Caravana refugiados

Un puente como un campo de refugiados, esa es la imagen de la Caravana Migrante. Cuatro mil personas que esperan sobre un puente de un kilómetro en Guatemala, en la frontera, que les den paso a México. Les han dicho que lo harán a las 7 de la mañana. Algunos se tiran al agua, 20 metros hacia abajo.

Alberto Arce pide informar correctamente sobre este tema y advierte que estamos llamando migrantes a quienes son refugiados, a quienes huyen de la violencia, de las fauces de la muerte.

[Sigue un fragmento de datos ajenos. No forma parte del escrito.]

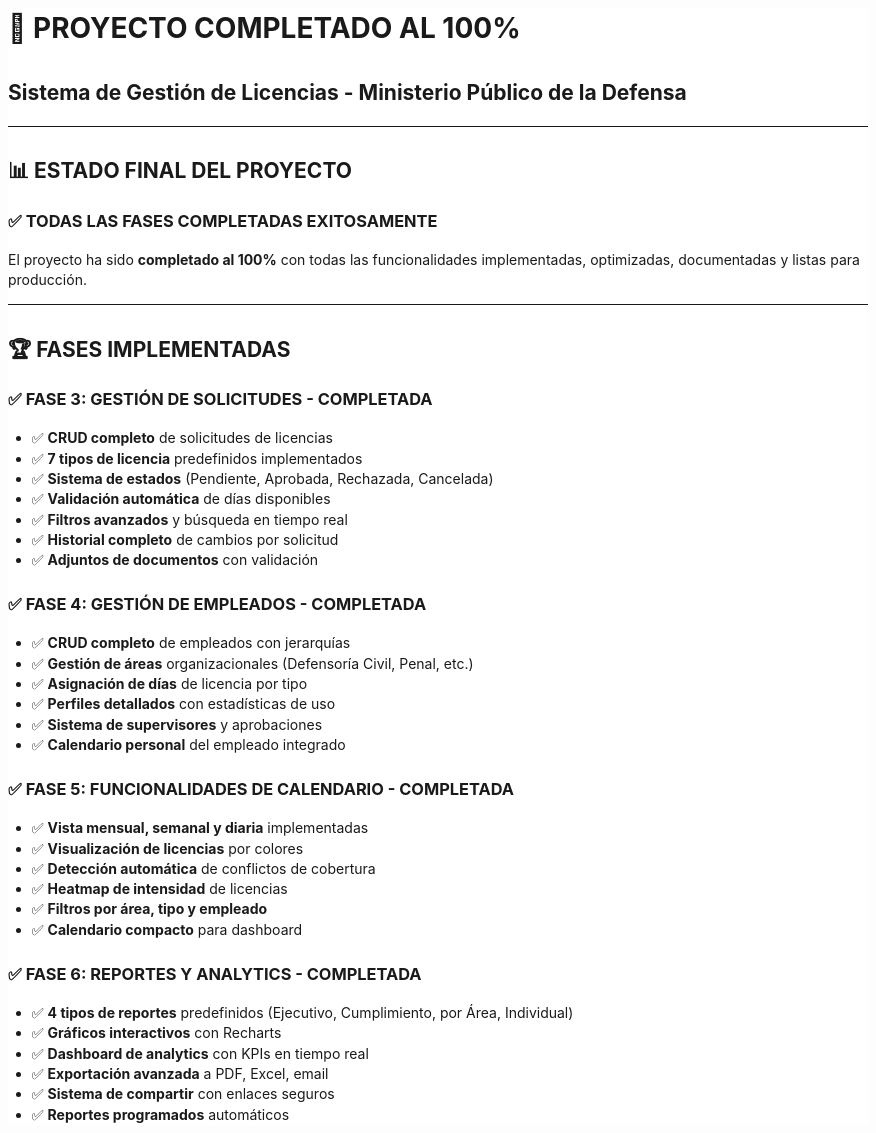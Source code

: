 # 🎉 PROYECTO COMPLETADO AL 100%
## Sistema de Gestión de Licencias - Ministerio Público de la Defensa

---

## 📊 **ESTADO FINAL DEL PROYECTO**

### ✅ **TODAS LAS FASES COMPLETADAS EXITOSAMENTE**

El proyecto ha sido **completado al 100%** con todas las funcionalidades implementadas, optimizadas, documentadas y listas para producción.

---

## 🏆 **FASES IMPLEMENTADAS**

### ✅ **FASE 3: GESTIÓN DE SOLICITUDES** - **COMPLETADA**
- ✅ **CRUD completo** de solicitudes de licencias
- ✅ **7 tipos de licencia** predefinidos implementados
- ✅ **Sistema de estados** (Pendiente, Aprobada, Rechazada, Cancelada)
- ✅ **Validación automática** de días disponibles
- ✅ **Filtros avanzados** y búsqueda en tiempo real
- ✅ **Historial completo** de cambios por solicitud
- ✅ **Adjuntos de documentos** con validación

### ✅ **FASE 4: GESTIÓN DE EMPLEADOS** - **COMPLETADA**
- ✅ **CRUD completo** de empleados con jerarquías
- ✅ **Gestión de áreas** organizacionales (Defensoría Civil, Penal, etc.)
- ✅ **Asignación de días** de licencia por tipo
- ✅ **Perfiles detallados** con estadísticas de uso
- ✅ **Sistema de supervisores** y aprobaciones
- ✅ **Calendario personal** del empleado integrado

### ✅ **FASE 5: FUNCIONALIDADES DE CALENDARIO** - **COMPLETADA**
- ✅ **Vista mensual, semanal y diaria** implementadas
- ✅ **Visualización de licencias** por colores
- ✅ **Detección automática** de conflictos de cobertura
- ✅ **Heatmap de intensidad** de licencias
- ✅ **Filtros por área, tipo y empleado**
- ✅ **Calendario compacto** para dashboard

### ✅ **FASE 6: REPORTES Y ANALYTICS** - **COMPLETADA**
- ✅ **4 tipos de reportes** predefinidos (Ejecutivo, Cumplimiento, por Área, Individual)
- ✅ **Gráficos interactivos** con Recharts
- ✅ **Dashboard de analytics** con KPIs en tiempo real
- ✅ **Exportación avanzada** a PDF, Excel, email
- ✅ **Sistema de compartir** con enlaces seguros
- ✅ **Reportes programados** automáticos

He recordado a los héroes que salvan vidas en el Mediterráneo, cuando Óscar Camps y Laura Lanuza nos contaban  lo que habían vivido en Lesbos, y se me ha venido a la mente esta poesía de Warsan Shire:

no one leaves home unless
home is the mouth of a shark

you have to understand,
that no one puts their children in a boat
unless the water is safer than the land

 

No hay fronteras para el hambre

Valla de Ceuta

Europa, y en general los países desarrollados, siguen sin entender que el hambre y la miseria de las personas no puede quedarse detrás de una frontera. Siempre habrá en las personas esa energía de progreso, esos sueños sobrevalorados o no, pero ese ansia de vivir mejor: qué bueno saber que eso no se mata.

Esa energía sobrehumana que los lleva a cruzar un mar asesino en unas barcas que parecen de juguete, dejando una vida entera atrás; mirando el colmillo de la muerte, aceptando palizas por parte de policías marroquíes haciendo el servicio a la respetable Unión Europea. Pensar que las responsabilidades sobre el hambre de muchos se borran automáticamente porque esos hayan nacido detrás de unas fronteras es olvidar los terribles desequilibrios que existen globalmente y que no fueron causados de forma natural.

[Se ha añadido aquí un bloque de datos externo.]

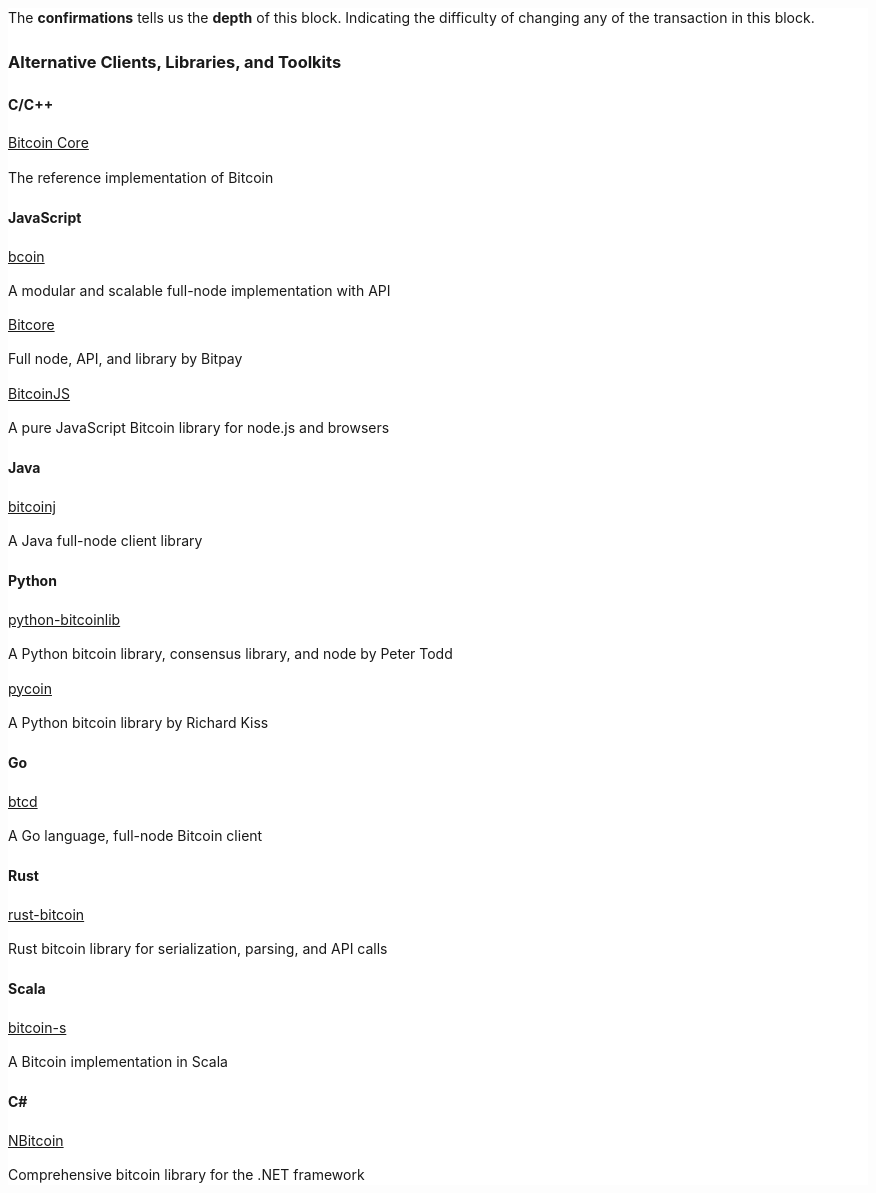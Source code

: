 The **confirmations** tells us the **depth** of this block. Indicating the difficulty of changing any of the transaction in this block.

### Alternative Clients, Libraries, and Toolkits


#### C/C++

[Bitcoin Core](https://oreil.ly/BdOwl)

The reference implementation of Bitcoin

#### JavaScript

[bcoin](https://bcoin.io/)

A modular and scalable full-node implementation with API

[Bitcore](https://bitcore.io/)

Full node, API, and library by Bitpay

[BitcoinJS](https://oreil.ly/4iqf2)

A pure JavaScript Bitcoin library for node.js and browsers

#### Java

[bitcoinj](https://bitcoinj.github.io/)

A Java full-node client library

#### Python

[python-bitcoinlib](https://oreil.ly/xn_rg)

A Python bitcoin library, consensus library, and node by Peter Todd

[pycoin](https://oreil.ly/wcpXP)

A Python bitcoin library by Richard Kiss

#### Go

[btcd](https://oreil.ly/h5MEI)

A Go language, full-node Bitcoin client

#### Rust

[rust-bitcoin](https://oreil.ly/me6gf)

Rust bitcoin library for serialization, parsing, and API calls

#### Scala

[bitcoin-s](https://bitcoin-s.org/)

A Bitcoin implementation in Scala

#### C#

[NBitcoin](https://oreil.ly/Qfjgq)

Comprehensive bitcoin library for the .NET framework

Estas son cosas que pienso mientras leo el primero de los capítulos de P+DH: En el laberinto del Estrecho (1) Un Muro en el mar, donde Lydia Molina relata  los intentos de los inmigrantes que quieren cruzar a Ceuta y el desengaño de los que consiguen llegar y se encuentran encerrados en la ciudad. También hay crónicas de esto todos los días en el periódico de turno, sólo que cada vez ocupan menos espacio y son menos noticia.